Re: Interval Precision

From
Bruno Wolff III
Date:
On Fri, Apr 08, 2005 at 19:52:00 +0100,
  Jake Stride <nsuk@users.sourceforge.net> wrote:
> Hi,
>
> I'm trying to force the precision on an interval so that I can store
> hours and minutes and then when I do a select just see the hours and
> minutes. i.e.:
>
> 01:00 instead of 01:00:00
>
> is the possible as no matter what I set the precision to I always get
> the extra seconds. Is this possible?

You can use the to_char function to format the output.

Re: Interval Precision

From
Jake Stride
Date:
Bruno Wolff III wrote:

>On Fri, Apr 08, 2005 at 19:52:00 +0100,
>  Jake Stride <nsuk@users.sourceforge.net> wrote:
>
>
>>Hi,
>>
>>I'm trying to force the precision on an interval so that I can store
>>hours and minutes and then when I do a select just see the hours and
>>minutes. i.e.:
>>
>>01:00 instead of 01:00:00
>>
>>is the possible as no matter what I set the precision to I always get
>>the extra seconds. Is this possible?
>>
>>
>
>You can use the to_char function to format the output.
>
>---------------------------(end of broadcast)---------------------------
>TIP 6: Have you searched our list archives?
>
>               http://archives.postgresql.org
>
>
That works, thanks but what about this from the manual:

' Warning: |to_char|(interval, text) is deprecated and should not be
used in newly-written code. It will be removed in the next version.'

Thanks

Jake

Re: Interval Precision

From
Bruno Wolff III
Date:
On Fri, Apr 08, 2005 at 20:17:45 +0100,
  Jake Stride <nsuk@users.sourceforge.net> wrote:
>
> ' Warning: |to_char|(interval, text) is deprecated and should not be
> used in newly-written code. It will be removed in the next version.'

That isn't cast in stone at this point. The problem is that there are
some significant problems with to_char and interval now and some people
feel that getting rid of it is better than providing a broken feature.
If someone comes up with an acceptable spec and implements it for 8.1,
it won't go away.

If it does go away, the fallback is to use EXTRACT and some math.

Re: Interval Precision

From
Steve Crawford
Date:
On Friday 08 April 2005 12:17 pm, Jake Stride wrote:
> ...but what about this from the manual:
>
> ' Warning: |to_char|(interval, text) is deprecated and should not
> be used in newly-written code. It will be removed in the next
> version.'

Check the archive of the HACKERS list for messages with the subject
"Bug 1500".

I don't see that any absolute decision has been reached but the
majority opinion seems to be to fix the problems with interval
formatting and possibly also extend/improve it rather than to kill it
off.

Cheers,
Steve


Re: Interval Precision

From
Tom Lane
Date:
Steve Crawford <scrawford@pinpointresearch.com> writes:
> Check the archive of the HACKERS list for messages with the subject
> "Bug 1500".

> I don't see that any absolute decision has been reached but the
> majority opinion seems to be to fix the problems with interval
> formatting and possibly also extend/improve it rather than to kill it
> off.

I don't think there's any way that we'll remove it until a better
implementation is available.  Karel was essentially arguing "if you
take it away then someone will be motivated to write the better
version", but we don't generally work that way ...

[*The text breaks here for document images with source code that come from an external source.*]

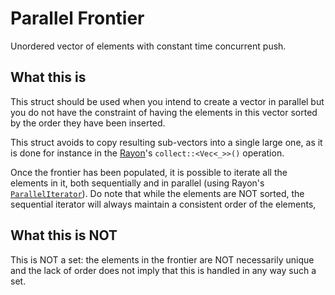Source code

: # Parallel Frontier
Unordered vector of elements with constant time concurrent push. 

## What this is

This struct should be used when you intend to create a vector in parallel but you
do not have the constraint of having the elements in this vector sorted by the
order they have been inserted.

This struct avoids to copy resulting sub-vectors into a single large one,
as it is done for instance in the [Rayon](https://docs.rs/rayon/latest/rayon/)'s `collect::<Vec<_>>()`
operation. 

Once the frontier has been populated, it is possible to iterate all the elements in it,
both sequentially and in parallel (using Rayon's [`ParallelIterator`](https://docs.rs/rayon/latest/rayon/iter/trait.ParallelIterator.html)). Do note that while the elements are NOT sorted, the sequential iterator
will always maintain a consistent order of the elements,

## What this is NOT
This is NOT a set: the elements in the frontier are NOT necessarily unique and 
the lack of order does not imply that this is handled in any way such a set.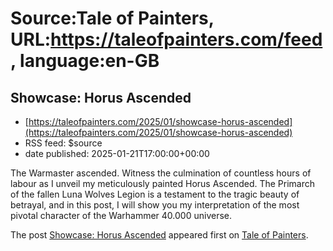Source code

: # Source:Tale of Painters, URL:https://taleofpainters.com/feed, language:en-GB

## Showcase: Horus Ascended
 - [https://taleofpainters.com/2025/01/showcase-horus-ascended](https://taleofpainters.com/2025/01/showcase-horus-ascended)
 - RSS feed: $source
 - date published: 2025-01-21T17:00:00+00:00

<p>The Warmaster ascended. Witness the culmination of countless hours of labour as I unveil my meticulously painted Horus Ascended. The Primarch of the fallen Luna Wolves Legion is a testament to the tragic beauty of betrayal, and in this post, I will show you my interpretation of the most pivotal character of the Warhammer 40.000 universe.</p>
<p>The post <a href="https://taleofpainters.com/2025/01/showcase-horus-ascended/">Showcase: Horus Ascended</a> appeared first on <a href="https://taleofpainters.com">Tale of Painters</a>.</p>

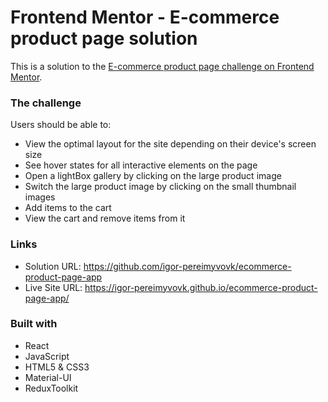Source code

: # Frontend Mentor - E-commerce product page solution

This is a solution to the [E-commerce product page challenge on Frontend Mentor](https://www.frontendmentor.io/challenges/ecommerce-product-page-UPsZ9MJp6).

### The challenge

Users should be able to:

-   View the optimal layout for the site depending on their device's screen size
-   See hover states for all interactive elements on the page
-   Open a lightBox gallery by clicking on the large product image
-   Switch the large product image by clicking on the small thumbnail images
-   Add items to the cart
-   View the cart and remove items from it

### Links

-   Solution URL: https://github.com/igor-pereimyvovk/ecommerce-product-page-app
-   Live Site URL: https://igor-pereimyvovk.github.io/ecommerce-product-page-app/

### Built with

-   React
-   JavaScript
-   HTML5 & CSS3
-   Material-UI
-   ReduxToolkit
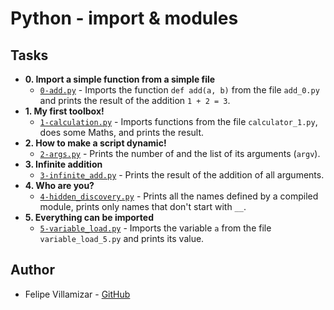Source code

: # Python - import & modules

## Tasks

* **0. Import a simple function from a simple file**
  * [`0-add.py`](./0-add.py) - Imports the function `def add(a, b)` from the file `add_0.py` and prints the result of the addition `1 + 2 = 3`.
* **1. My first toolbox!**
  * [`1-calculation.py`](./1-calculation.py) - Imports functions from the file `calculator_1.py`, does some Maths, and prints the result.
* **2. How to make a script dynamic!**
  * [`2-args.py`](./2-args.py) - Prints the number of and the list of its arguments (`argv`).
* **3. Infinite addition**
  * [`3-infinite_add.py`](./3-infinite_add.py) - Prints the result of the addition of all arguments.
* **4. Who are you?**
  * [`4-hidden_discovery.py`](./4-hidden_discovery.py) - Prints all the names defined by a compiled module, prints only names that don't start with `__`.
* **5. Everything can be imported**
  * [`5-variable_load.py`](./5-variable_load.py) - Imports the variable `a` from the file `variable_load_5.py` and prints its value.

## Author
* Felipe Villamizar - [GitHub](https://github.com/felipevcc)
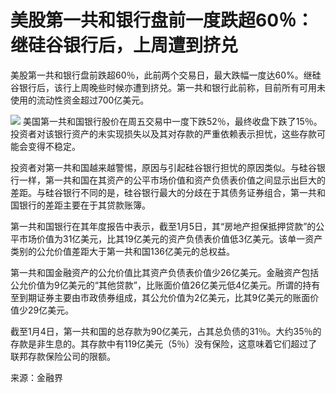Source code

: # 美股第一共和银行盘前一度跌超60％：继硅谷银行后，上周遭到挤兑

美股第一共和银行盘前跌超60％，此前两个交易日，最大跌幅一度达60%。继硅谷银行后，该行上周晚些时候亦遭到挤兑。第一共和银行此前称，目前所有可用未使用的流动性资金超过700亿美元。

![](https://inews.gtimg.com/om_bt/O1j5318hI116t9GBAoII8rvGHYBcVeGWTosux5sEe2b-UAA/1000)
美国第一共和国银行股价在周五交易中一度下跌52％，最终收盘下跌了15％。投资者对该银行资产的未实现损失以及其对存款的严重依赖表示担忧，这些存款可能会变得不稳定。

投资者对第一共和国越来越警惕，原因与引起硅谷银行担忧的原因类似。与硅谷银行一样，第一共和国在其资产的公平市场价值和资产负债表价值之间显示出巨大的差距。与硅谷银行不同的是，硅谷银行最大的分歧在于其债务证券组合，第一共和国银行的差距主要在于其贷款账簿。

第一共和国银行在其年度报告中表示，截至1月5日，其“房地产担保抵押贷款”的公平市场价值为31亿美元，比其19亿美元的资产负债表价值低3亿美元。该单一资产类别的公允价值差距大于第一共和国136亿美元的总权益。

第一共和国金融资产的公允价值比其资产负债表价值少26亿美元。金融资产包括公允价值为9亿美元的“其他贷款”，比账面价值26亿美元低4亿美元。所谓的持有至到期证券主要由市政债券组成，其公允价值为2亿美元，比其9亿美元的账面价值少29亿美元。

截至1月4日，第一共和国的总存款为90亿美元，占其总负债的31％。大约35％的存款是非生息的。其存款中有119亿美元（5％）没有保险，这意味着它们超过了联邦存款保险公司的限额。

来源：金融界

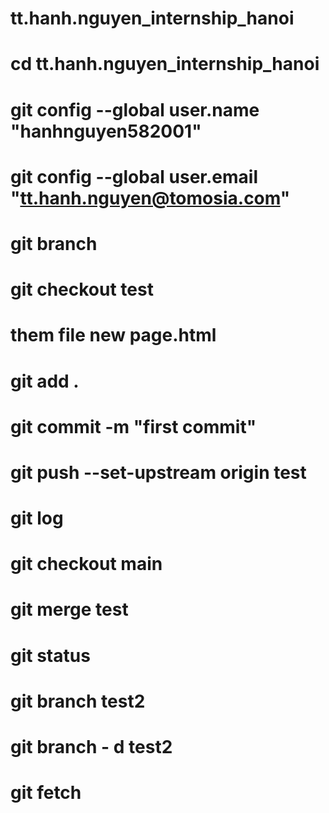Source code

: # tt.hanh.nguyen_internship_hanoi
# cd tt.hanh.nguyen_internship_hanoi
# git config --global user.name "hanhnguyen582001"
# git config --global user.email "tt.hanh.nguyen@tomosia.com"
# git branch
# git checkout test
# them file new page.html
# git add .
# git commit -m "first commit"
# git push --set-upstream origin test
# git log
# git checkout main
# git merge test
# git status
# git branch test2
# git branch - d test2
# git fetch 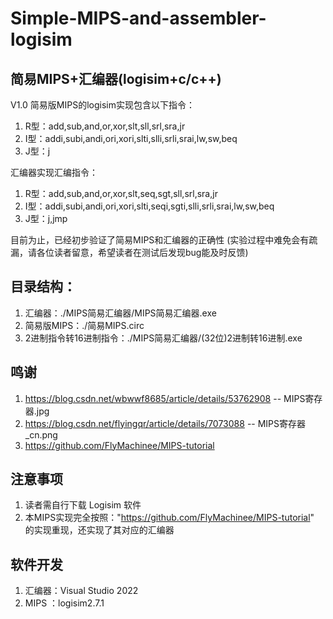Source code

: # Simple-MIPS-and-assembler-logisim
简易MIPS+汇编器(logisim+c/c++)
------------------------------------
V1.0
简易版MIPS的logisim实现包含以下指令：
1. R型：add,sub,and,or,xor,slt,sll,srl,sra,jr
2. I型：addi,subi,andi,ori,xori,slti,slli,srli,srai,lw,sw,beq
3. J型：j

汇编器实现汇编指令：
1. R型：add,sub,and,or,xor,slt,seq,sgt,sll,srl,sra,jr
2. I型：addi,subi,andi,ori,xori,slti,seqi,sgti,slli,srli,srai,lw,sw,beq
3. J型：j,jmp

目前为止，已经初步验证了简易MIPS和汇编器的正确性
(实验过程中难免会有疏漏，请各位读者留意，希望读者在测试后发现bug能及时反馈)

目录结构：
------------------------------------
1. 汇编器：./MIPS简易汇编器/MIPS简易汇编器.exe
2. 简易版MIPS：./简易MIPS.circ
3. 2进制指令转16进制指令：./MIPS简易汇编器/(32位)2进制转16进制.exe

鸣谢
------------------------------------
1. https://blog.csdn.net/wbwwf8685/article/details/53762908  --  MIPS寄存器.jpg
2. https://blog.csdn.net/flyingqr/article/details/7073088  --  MIPS寄存器_cn.png
3. https://github.com/FlyMachinee/MIPS-tutorial

注意事项
------------------------------------
1. 读者需自行下载 Logisim 软件
2. 本MIPS实现完全按照："https://github.com/FlyMachinee/MIPS-tutorial" 的实现重现，还实现了其对应的汇编器

软件开发
------------------------------------
1. 汇编器：Visual Studio 2022
2. MIPS ：logisim2.7.1


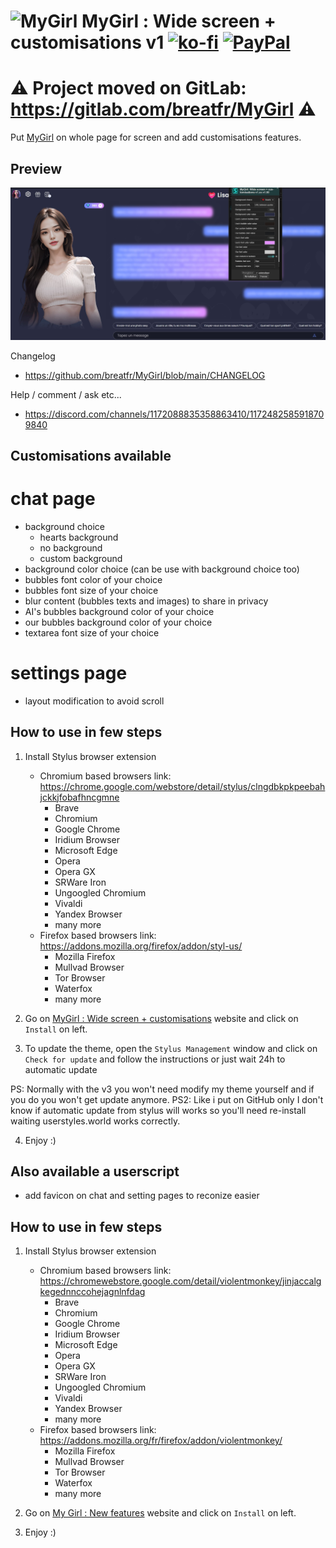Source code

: # <img src="https://mygirl.tech/assets/my-girl-logo-31aaf4a2.png" alt="MyGirl" height="30px"> MyGirl : Wide screen + customisations v1 [![ko-fi](https://ko-fi.com/img/githubbutton_sm.svg)](https://ko-fi.com/breatfr) <a href="https://www.paypal.me/breat"><img src="https://github.com/andreostrovsky/donate-with-paypal/raw/master/blue.svg" alt="PayPal" height="30"></a>
# :warning: Project moved on GitLab: https://gitlab.com/breatfr/MyGirl :warning:
Put [MyGirl](https://app.mygirl.tech/) on whole page for screen and add customisations features.
## Preview
![Preview](https://raw.githubusercontent.com/breatfr/MyGirl/main/preview%20v1.xx.jpg)

Changelog
- https://github.com/breatfr/MyGirl/blob/main/CHANGELOG

Help / comment / ask etc...
- https://discord.com/channels/1172088835358863410/1172482585918709840

## Customisations available
# chat page
- background choice
	- hearts background
	- no background
	- custom background
- background color choice (can be use with background choice too)
- bubbles font color of your choice
- bubbles font size of your choice
- blur content (bubbles texts and images) to share in privacy
- AI's bubbles background color of your choice
- our bubbles background color of your choice
- textarea font size of your choice
# settings page
- layout modification to avoid scroll

## How to use in few steps
1. Install Stylus browser extension
    - Chromium based browsers link: https://chrome.google.com/webstore/detail/stylus/clngdbkpkpeebahjckkjfobafhncgmne
        - Brave
        - Chromium
        - Google Chrome
        - Iridium Browser
        - Microsoft Edge
        - Opera
        - Opera GX
        - SRWare Iron
        - Ungoogled Chromium
        - Vivaldi
        - Yandex Browser
        - many more
    - Firefox based browsers link: https://addons.mozilla.org/firefox/addon/styl-us/
        - Mozilla Firefox
        - Mullvad Browser
        - Tor Browser
        - Waterfox
        - many more

2. Go on [MyGirl : Wide screen + customisations](https://raw.githubusercontent.com/breatfr/kindroid/master/mygirl.tech_new_features_v1.xx.user.css) website and click on `Install` on left.

3. To update the theme, open the `Stylus Management` window and click on `Check for update` and follow the instructions or just wait 24h to automatic update

PS: Normally with the v3 you won't need modify my theme yourself and if you do you won't get update anymore.
PS2: Like i put on GitHub only I don't know if automatic update from stylus will works so you'll need re-install waiting userstyles.world works correctly.

4. Enjoy :)
## Also available a userscript
- add favicon on chat and setting pages to reconize easier
## How to use in few steps
1. Install Stylus browser extension
    - Chromium based browsers link: https://chromewebstore.google.com/detail/violentmonkey/jinjaccalgkegednnccohejagnlnfdag
        - Brave
        - Chromium
        - Google Chrome
        - Iridium Browser
        - Microsoft Edge
        - Opera
        - Opera GX
        - SRWare Iron
        - Ungoogled Chromium
        - Vivaldi
        - Yandex Browser
        - many more
    - Firefox based browsers link: https://addons.mozilla.org/fr/firefox/addon/violentmonkey/
        - Mozilla Firefox
        - Mullvad Browser
        - Tor Browser
        - Waterfox
        - many more

2. Go on [My Girl : New features](https://raw.githubusercontent.com/breatfr/kindroid/master/mygirl.tech_new_features_v1.xx.user.js) website and click on `Install` on left.

3. Enjoy :)
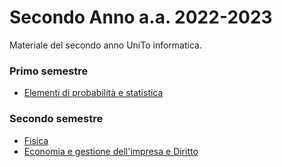 # Secondo Anno a.a. 2022-2023
Materiale del secondo anno UniTo informatica.

### Primo semestre
- [Elementi di probabilità e statistica](https://github.com/Ela17/Secondo_Anno/tree/main/EPS)

### Secondo semestre
- [Fisica](https://github.com/Ela17/Secondo_Anno/tree/main/Fisica)
- [Economia e gestione dell'impresa e Diritto]()
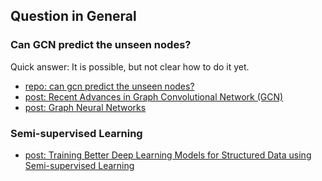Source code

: ## Question in General


### Can GCN predict the unseen nodes?
Quick answer: It is possible, but not clear how to do it yet.
- [repo: can gcn predict the unseen nodes?](https://github.com/tkipf/gcn/issues/103)
- [post: Recent Advances in Graph Convolutional Network (GCN)](https://towardsdatascience.com/recent-advances-in-graph-convolutional-network-gcn-9166b27969e5)
- [post: Graph Neural Networks](https://snap-stanford.github.io/cs224w-notes/machine-learning-with-networks/graph-neural-networks)

### Semi-supervised Learning 
- [post: Training Better Deep Learning Models for Structured Data using Semi-supervised Learning](https://towardsdatascience.com/training-better-deep-learning-models-for-structured-data-using-semi-supervised-learning-8acc3b536319)



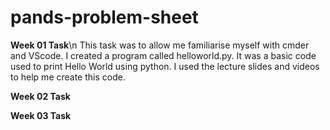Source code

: # pands-problem-sheet
**Week 01 Task**\n
This task was to allow me familiarise myself with cmder and VScode. I created a program called helloworld.py. It was a basic code used to print Hello World using python. I used the lecture slides and videos to help me create this code.  

**Week 02 Task**

**Week 03 Task**
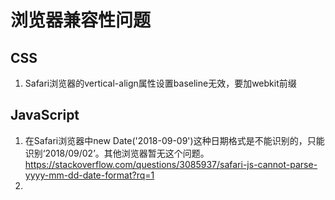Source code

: # 浏览器兼容性问题

## CSS

1. Safari浏览器的vertical-align属性设置baseline无效，要加webkit前缀

## JavaScript

1. 在Safari浏览器中new Date('2018-09-09')这种日期格式是不能识别的，只能识别‘2018/09/02’。其他浏览器暂无这个问题。https://stackoverflow.com/questions/3085937/safari-js-cannot-parse-yyyy-mm-dd-date-format?rq=1
2.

The basic issue is that it's sharing code with to_char(timestamp)
and therefore accepts a whole bunch of format codes that don't really
make sense for intervals; and at the same time is lacking some that
do make sense.  So when it does get fixed you might have some issues
with format codes going away ... but the ones that are actually useful
with intervals, like HH and MI, presumably will still be there.